In meeting with the controversial Pentecostal convert the Argentine pontiff broadened the scope of his defense of "religious liberty." As the head of the Catholic Church he is most interested in the rights of his own ecclesiastical institution. Many American bishops have been battling Obamacare over contraception requirements. The pope's public visit with the Little Sisters of the Poor, the nuns who've been at the forefront of the struggle against Obamacare was a strong endorsement of the bishops. His fifteen-minute meeting with a Pentecostal who refuses to obey the law of the land on religious grounds allowed him to broaden the scope of his narrow defense of confessional interests to a larger championing of the rights of "persecuted Christians."

The surprise meeting also makes for an unequivocal rejection of gay marriage. On the eve of his U.S. visit some 40 percent of American Catholics mistakenly believed the Latin American pope was in favor of gay marriage. Coupled with his frequent remarks about the sanctity of the traditional nuclear family, his meeting with one of the most high-profile opponents of same-sex marriage sends a clear signal about where he stands on the issue. Millions of LGBT Americans who saw the charismatic pope as agent of positive change for the Church's acceptance of alternative families have had their illusions shattered. For many of them, Kim Davis is the poster child of LGBT oppression, the George Wallace of the suppression of their civil rights.

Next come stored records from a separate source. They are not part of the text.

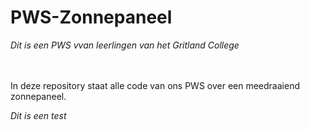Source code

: # PWS-Zonnepaneel
*Dit is een PWS vvan leerlingen van het Gritland College*

<br/><br/>
In deze repository staat alle code van ons PWS over een meedraaiend zonnepaneel.

*Dit is een test*
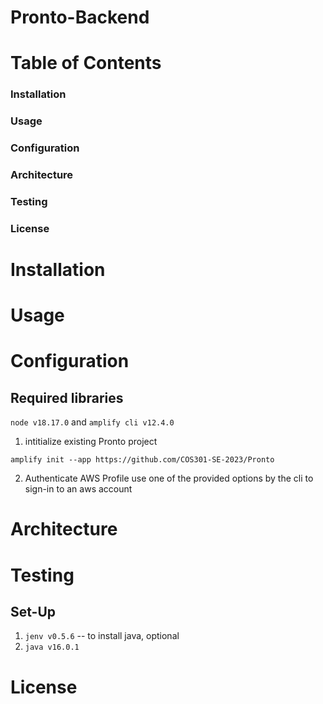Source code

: # Pronto-Backend

# Table of Contents

### Installation

### Usage

### Configuration

### Architecture

### Testing

### License

# Installation

# Usage

# Configuration

## Required libraries

`node v18.17.0` and `amplify cli v12.4.0`

1. intitialize existing Pronto project

`amplify init --app https://github.com/COS301-SE-2023/Pronto `

2. Authenticate AWS Profile
   use one of the provided options by the cli to sign-in to an aws account

# Architecture

# Testing

## Set-Up

1. `jenv v0.5.6` -- to install java, optional
2. `java v16.0.1`

# License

Paradoxically, the tete-a-tete with the county court clerk, who is on her fourth marriage, increases the pope's political capital at the upcoming Synod of Bishops on the family. Having burnished his traditionalist credentials on matters of the Christian family, the Pope of Mercy is in a better position to lobby for measures that would make for a more inclusive church. Of course, the great irony is that his meeting with the zealous convert Kim Davis has alienated scores of LGBT Americans, both Catholic and non-Catholic.

Finally, the encounter with the woman who has become the face of the "persecution of Christians" in the U.S. dramatically underscores the idea that the so-called Global War on Christians is not only confined to the Middle East and other parts of Asia but also is being waged on U.S. soil and in other nations of the Americas, such as Mexico and Colombia. Vatican pundit John Allen Jr. is the most prominent exponent of the idea that the systematic persecution of Christians also occurs in the Americas, which, of course, is the most Christian region on earth.

In meeting with a lightning-rod figure who has been embraced by two of the most conservative Republican candidates for president, Ted Cruz and Mike Huckabee, the Pope of Inclusiveness has alienated many who were just starting to feel more included in the Church.